[Dataset entries]
#####

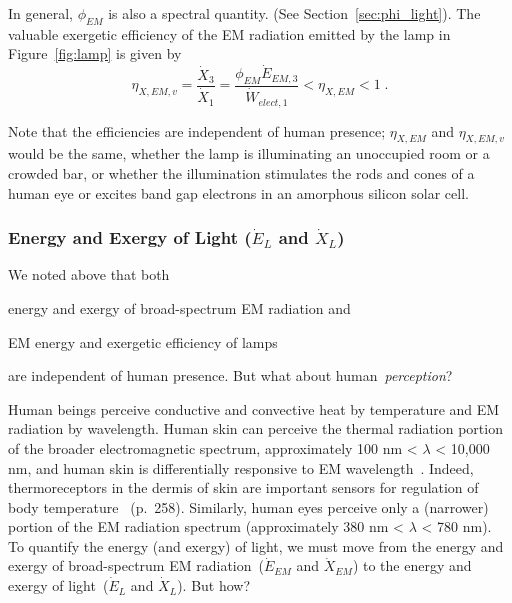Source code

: \documentclass[energies,article,accept,moreauthors,pdftex]{Definitions/mdpi}\usepackage[]{graphicx}\usepackage[]{color}
\newcommand{\humaneyesensitivity}{380 nm < $\lambda$ < 780 nm}
\newcommand{\enaex}{energy and exergy}
\begin{document}
In general, $\phi_{EM}$ is also a spectral quantity.
(See Section~\ref{sec:phi_light}).
The valuable exergetic efficiency of the EM radiation emitted by the lamp in Figure~\ref{fig:lamp} is given by
\begin{equation} \label{eq:eta_X_v}
  \eta_{X,EM,v} = \frac{\dot{X}_3}{\dot{X}_1} 
              = \frac{\phi_{EM} \dot{E}_{EM,3} }{\dot{W}_{elect,1}} < \eta_{X,EM} < 1 \; .
\end{equation}

Note that the efficiencies are independent of human presence;
$\eta_{X,EM}$ and $\eta_{X,EM,v}$ would be the same, 
whether the lamp is illuminating
an unoccupied room or a crowded bar, or
whether the illumination stimulates the rods and cones of a human eye or
excites band gap electrons in an amorphous silicon solar cell.


\subsubsection{Energy and Exergy of Light ($\dot{E}_{L}$ and $\dot{X}_{L}$)} 
\label{sec:human_perception_of_EM_radiation}

We noted above that both
%
\begin{enumerate*}[label={(\alph*)}]

  \item \enaex{} of broad-spectrum EM radiation and

  \item EM energy and exergetic efficiency of lamps

\end{enumerate*}
%
are independent of human presence.
But what about \mbox{human \emph{perception}?}

Human beings perceive conductive and convective heat by temperature and EM radiation by wavelength.
Human skin can perceive the thermal radiation portion of the broader electromagnetic spectrum,
approximately 100 nm < $\lambda$ < 10,000 nm, and 
human skin is differentially responsive to EM wavelength~\citep{Anderson:1981aa}.  
Indeed, thermoreceptors in the dermis of skin are important sensors
for regulation of body temperature~\cite{Jones:2016aa} (p.~258). Similarly, human eyes perceive only a (narrower) portion of the EM radiation spectrum
(approximately \humaneyesensitivity).
To quantify the energy (and exergy) of light, 
we must move from the \enaex{} of broad-spectrum EM radiation~($\dot{E}_{EM}$ and $\dot{X}_{EM}$)
to the \enaex{} of light~($\dot{E}_{L}$ and $\dot{X}_{L}$). 
But how?
\end{document}
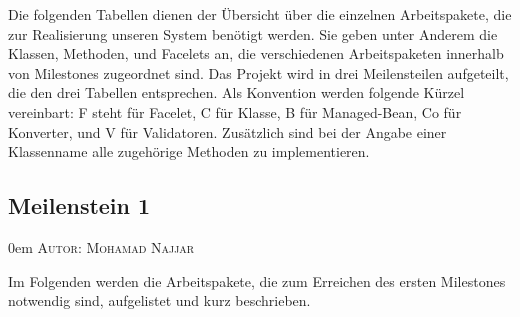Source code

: \documentclass{article}
\makeatletter
\newcommand{\sectionauthor}[1]{
	{\parindent 0em \large \scshape Autor: #1 \par \nobreak \vspace*{1em}}
	\@afterheading
}
\makeatother
\begin{document}
Die folgenden Tabellen dienen der Übersicht über die einzelnen Arbeitspakete, die zur Realisierung unseren System benötigt werden.
Sie geben unter Anderem die Klassen, Methoden, und Facelets an, die verschiedenen Arbeitspaketen innerhalb von Milestones zugeordnet sind. 
Das Projekt wird in drei Meilensteilen aufgeteilt, die den drei Tabellen entsprechen.
Als Konvention werden folgende Kürzel vereinbart: F steht für Facelet, C für Klasse, B für Managed-Bean, Co für Konverter, und V für Validatoren.
Zusätzlich sind bei der Angabe einer Klassenname alle zugehörige Methoden zu implementieren. 


\subsection{Meilenstein 1}
\sectionauthor{Mohamad Najjar}

Im Folgenden werden die Arbeitspakete, die zum Erreichen des ersten Milestones notwendig sind, aufgelistet und kurz beschrieben. 
\end{document}
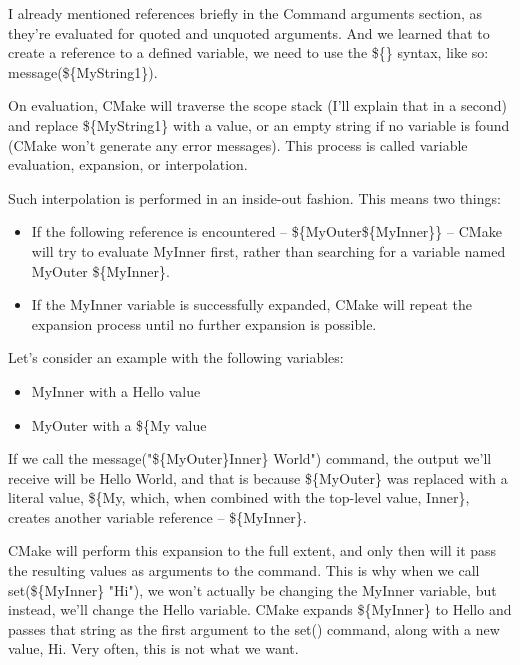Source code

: 
I already mentioned references briefly in the Command arguments section, as they're evaluated for quoted and unquoted arguments. And we learned that to create a reference to a defined variable, we need to use the \$\{\} syntax, like so: message(\$\{MyString1\}).

On evaluation, CMake will traverse the scope stack (I'll explain that in a second) and replace \$\{MyString1\} with a value, or an empty string if no variable is found (CMake won't generate any error messages). This process is called variable evaluation, expansion, or interpolation.

Such interpolation is performed in an inside-out fashion. This means two things:

\begin{itemize}
\item 
If the following reference is encountered – \$\{MyOuter\$\{MyInner\}\} – CMake will try to evaluate MyInner first, rather than searching for a variable named MyOuter \$\{MyInner\}.

\item 
If the MyInner variable is successfully expanded, CMake will repeat the expansion process until no further expansion is possible.
\end{itemize}

Let's consider an example with the following variables:

\begin{itemize}
\item 
MyInner with a Hello value

\item 
MyOuter with a \$\{My value
\end{itemize}

If we call the message("\$\{MyOuter\}Inner\} World") command, the output we'll receive will be Hello World, and that is because \$\{MyOuter\} was replaced with a literal value, \$\{My, which, when combined with the top-level value, Inner\}, creates another variable reference – \$\{MyInner\}.

CMake will perform this expansion to the full extent, and only then will it pass the resulting values as arguments to the command. This is why when we call set(\$\{MyInner\} "Hi"), we won't actually be changing the MyInner variable, but instead, we'll change the Hello variable. CMake expands \$\{MyInner\} to Hello and passes that string as the first argument to the set() command, along with a new value, Hi. Very often, this is not what we want.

#####

> [WORK ORDER]:
Only lines with the word "sectionauthor" are wanted. Find and copy them from the records above.

> [RESPONSE AREA]:
\newcommand{\sectionauthor}[1]{
\sectionauthor{Mohamad Najjar}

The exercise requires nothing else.